CaMeLs Can Use Computers Too: System-level Security for Computer Use Agents

AI agents are vulnerable to prompt injection attacks, where malicious content hijacks agent behavior. Among proposed defenses, architectural isolation provides the strongest guarantees by strictly separating trusted task planning from untrusted environment observations. However, applying this design to Computer Use Agents (CUAs), which automate tasks by viewing screens and executing actions, presents a fundamental challenge. Current agents require continuous observation of UI state to determine each action, which conflicts with the isolation required for security. We resolve this tension by demonstrating that UI workflows, while dynamic, are structurally predictable. Single-shot planning, where a trusted planner emits upfront a complete branching plan covering all anticipated runtime states, provides control flow integrity guarantees against arbitrary instruction injections. We introduce NOVA (Navigating via Observation, Verification, and Action) to make this viable in the combinatorially large UI state space, where the plan can invoke a perception model to resolve runtime values such as UI coordinates.

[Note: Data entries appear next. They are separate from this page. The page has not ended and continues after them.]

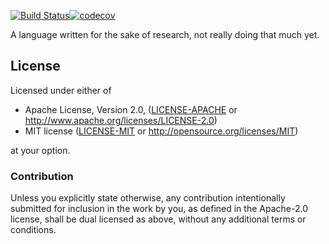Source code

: [![Build Status](https://travis-ci.org/izik1/yaplwrs.svg?branch=master)](https://travis-ci.org/izik1/yaplwrs)[![codecov](https://codecov.io/gh/izik1/yaplwrs/branch/master/graph/badge.svg)](https://codecov.io/gh/izik1/yaplwrs)

A language written for the sake of research, not really doing that much yet.
## License

Licensed under either of

 * Apache License, Version 2.0, ([LICENSE-APACHE](LICENSE-APACHE) or http://www.apache.org/licenses/LICENSE-2.0)
 * MIT license ([LICENSE-MIT](LICENSE-MIT) or http://opensource.org/licenses/MIT)

at your option.

### Contribution

Unless you explicitly state otherwise, any contribution intentionally submitted
for inclusion in the work by you, as defined in the Apache-2.0 license, shall be dual licensed as above, without any additional terms or conditions.

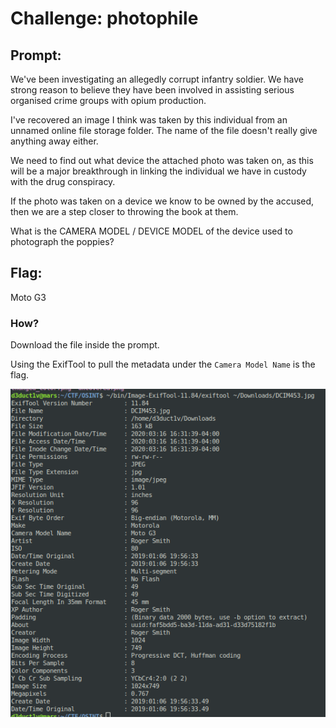 <h1> Challenge: photophile</h1>

<h2>Prompt:</h2> 
We've been investigating an allegedly corrupt infantry soldier. We have strong reason to believe they have been involved in assisting serious organised crime groups with opium production.

I've recovered an image I think was taken by this individual from an unnamed online file storage folder. The name of the file doesn't really give anything away either.

We need to find out what device the attached photo was taken on, as this will be a major breakthrough in linking the individual we have in custody with the drug conspiracy.

If the photo was taken on a device we know to be owned by the accused, then we are a step closer to throwing the book at them.

What is the CAMERA MODEL / DEVICE MODEL of the device used to photograph the poppies?


<h2>Flag:</h2> 
Moto G3

<h3>How?</h3>
Download the file inside the prompt.

Using the ExifTool to pull the metadata under the `Camera Model Name` is the flag.

![Metadata](images/exfil.png)
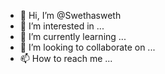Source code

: - 👋 Hi, I’m @Swethasweth
- 👀 I’m interested in ...
- 🌱 I’m currently learning ...
- 💞️ I’m looking to collaborate on ...
- 📫 How to reach me ...

<!---
Swethasweth/Swethasweth is a ✨ special ✨ repository because its `README.md` (this file) appears on your GitHub profile.
You can click the Preview link to take a look at your changes.
--->
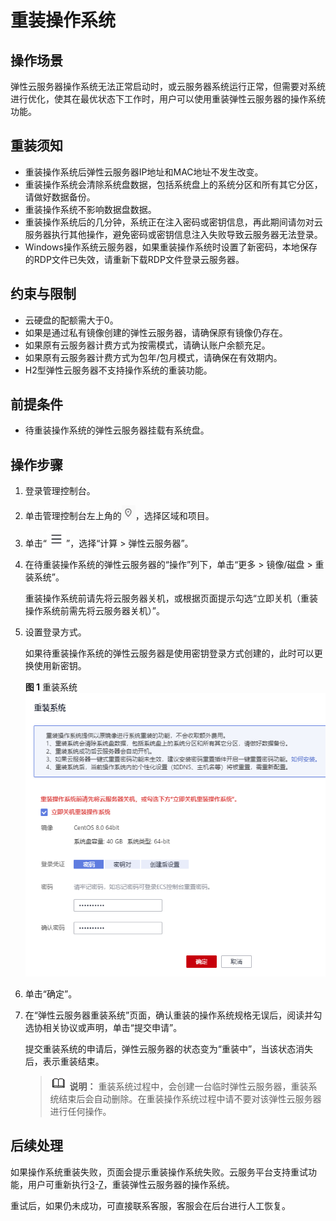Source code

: # 重装操作系统<a name="ZH-CN_TOPIC_0024911405"></a>

## 操作场景<a name="section60394636111543"></a>

弹性云服务器操作系统无法正常启动时，或云服务器系统运行正常，但需要对系统进行优化，使其在最优状态下工作时，用户可以使用重装弹性云服务器的操作系统功能。

## 重装须知<a name="section37447471165714"></a>

-   重装操作系统后弹性云服务器IP地址和MAC地址不发生改变。
-   重装操作系统会清除系统盘数据，包括系统盘上的系统分区和所有其它分区，请做好数据备份。
-   重装操作系统不影响数据盘数据。
-   重装操作系统后的几分钟，系统正在注入密码或密钥信息，再此期间请勿对云服务器执行其他操作，避免密码或密钥信息注入失败导致云服务器无法登录。
-   Windows操作系统云服务器，如果重装操作系统时设置了新密码，本地保存的RDP文件已失效，请重新下载RDP文件登录云服务器。

## 约束与限制<a name="section4500313111616"></a>

-   云硬盘的配额需大于0。
-   如果是通过私有镜像创建的弹性云服务器，请确保原有镜像仍存在。
-   如果原有云服务器计费方式为按需模式，请确认账户余额充足。
-   如果原有云服务器计费方式为包年/包月模式，请确保在有效期内。
-   H2型弹性云服务器不支持操作系统的重装功能。

## 前提条件<a name="section2641260214160"></a>

-   待重装操作系统的弹性云服务器挂载有系统盘。

## 操作步骤<a name="section58299059111554"></a>

1.  登录管理控制台。
2.  单击管理控制台左上角的![](figures/icon-region.png)，选择区域和项目。
3.  <a name="li20776247143354"></a>单击“![](figures/service-list.jpg)”，选择“计算 \> 弹性云服务器”。
4.  在待重装操作系统的弹性云服务器的“操作”列下，单击“更多 \> 镜像/磁盘 \> 重装系统”。

    重装操作系统前请先将云服务器关机，或根据页面提示勾选“立即关机（重装操作系统前需先将云服务器关机）”。

5.  设置登录方式。

    如果待重装操作系统的弹性云服务器是使用密钥登录方式创建的，此时可以更换使用新密钥。

    **图 1**  重装系统<a name="fig109191710155311"></a>  
    ![](figures/重装系统.png "重装系统")

6.  单击“确定”。
7.  <a name="li31062819143541"></a>在“弹性云服务器重装系统”页面，确认重装的操作系统规格无误后，阅读并勾选协相关协议或声明，单击“提交申请”。

    提交重装系统的申请后，弹性云服务器的状态变为“重装中”，当该状态消失后，表示重装结束。

    >![](public_sys-resources/icon-note.gif) **说明：** 
    >重装系统过程中，会创建一台临时弹性云服务器，重装系统结束后会自动删除。在重装操作系统过程中请不要对该弹性云服务器进行任何操作。

## 后续处理<a name="section12556769105440"></a>

如果操作系统重装失败，页面会提示重装操作系统失败。云服务平台支持重试功能，用户可重新执行[3](#li20776247143354)-[7](#li31062819143541)，重装弹性云服务器的操作系统。

重试后，如果仍未成功，可直接联系客服，客服会在后台进行人工恢复。

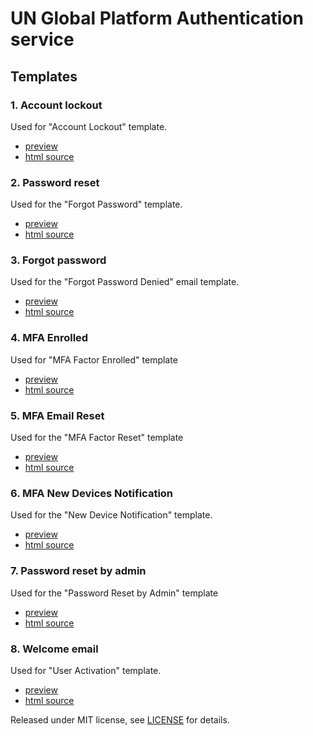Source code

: # UN Global Platform Authentication service

## Templates

### 1. Account lockout
  Used for "Account Lockout" template.
  - [preview](https://unglobalplatform.github.io/okta-templates/email-account-lockout.html)
  - [html source](email-account-lockout.html)

### 2. Password reset
  Used for the "Forgot Password" template.
  - [preview](https://unglobalplatform.github.io/okta-templates/email-account-password-reset-en.html)
  - [html source](email-account-password-reset-en.html)

### 3. Forgot password
  Used for the "Forgot Password Denied" email template.
  - [preview](https://unglobalplatform.github.io/okta-templates/email-forgot-password.html)
  - [html source](email-forgot-password.html)

### 4. MFA Enrolled
  Used for "MFA Factor Enrolled" template
  - [preview](https://unglobalplatform.github.io/okta-templates/email-mfa-enrolled.html)
  - [html source](email-mfa-enrolled.html)

### 5. MFA Email Reset
  Used for the "MFA Factor Reset" template
  - [preview](https://unglobalplatform.github.io/okta-templates/email-mfa-reset.html)
  - [html source](email-mfa-reset.html)

### 6. MFA New Devices Notification
  Used for the "New Device Notification" template.
  - [preview](https://unglobalplatform.github.io/okta-templates/email-new-devices-notification.html)
  - [html source](email-new-devices-notification.html)

### 7. Password reset by admin
  Used for the "Password Reset by Admin" template
  - [preview](https://unglobalplatform.github.io/okta-templates/email-password-reset-by-admin.html)
  - [html source](email-password-reset-by-admin.html)

### 8. Welcome email
  Used for "User Activation" template.
  - [preview](https://unglobalplatform.github.io/okta-templates/email-welcome-en.html)
  - [html source](email-welcome-en.html)

Released under MIT license, see [LICENSE](LICENSE.md) for details.
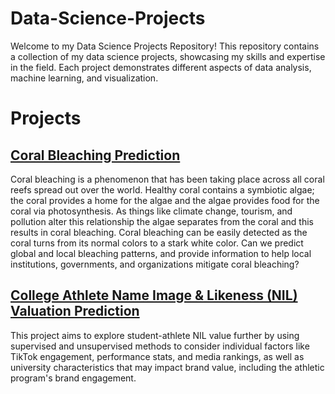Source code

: # Data-Science-Projects

Welcome to my Data Science Projects Repository! This repository contains a collection of my data science projects, showcasing my skills and expertise in the field. Each project demonstrates different aspects of data analysis, machine learning, and visualization.

# Projects

## [Coral Bleaching Prediction](https://github.com/jamesbconner/MADS699) <br>
Coral bleaching is a phenomenon that has been taking place across all coral reefs spread out over the world. Healthy coral contains a symbiotic algae; the coral provides a home for the algae and the algae provides food for the coral via photosynthesis. As things like climate change, tourism, and pollution alter this relationship the algae separates from the coral and this results in coral bleaching. Coral bleaching can be easily detected as the coral turns from its normal colors to a stark white color. Can we predict global and local bleaching patterns, and provide information to help local institutions, governments, and organizations mitigate coral bleaching?<br>
## [College Athlete Name Image & Likeness (NIL) Valuation Prediction]() <br>
This project aims to explore student-athlete NIL value further by using supervised and unsupervised methods to consider individual factors like TikTok engagement, performance stats, and media rankings, as well as university characteristics that may impact brand value, including the athletic program's brand engagement. <br>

We evaluate our design on OSWorld, and retain up to 57% of the performance of frontier models while improving performance for smaller open-source models by up to 19%, demonstrating that rigorous security and utility can coexist in CUAs. Although upfront planning prevents instruction injections, we show that additional measures are needed to defend against \textbf{Branch Steering} attacks, where adversaries deceive the perception model into routing execution down attacker-preferred branches of the plan, such as redirecting the agent to a malicious website.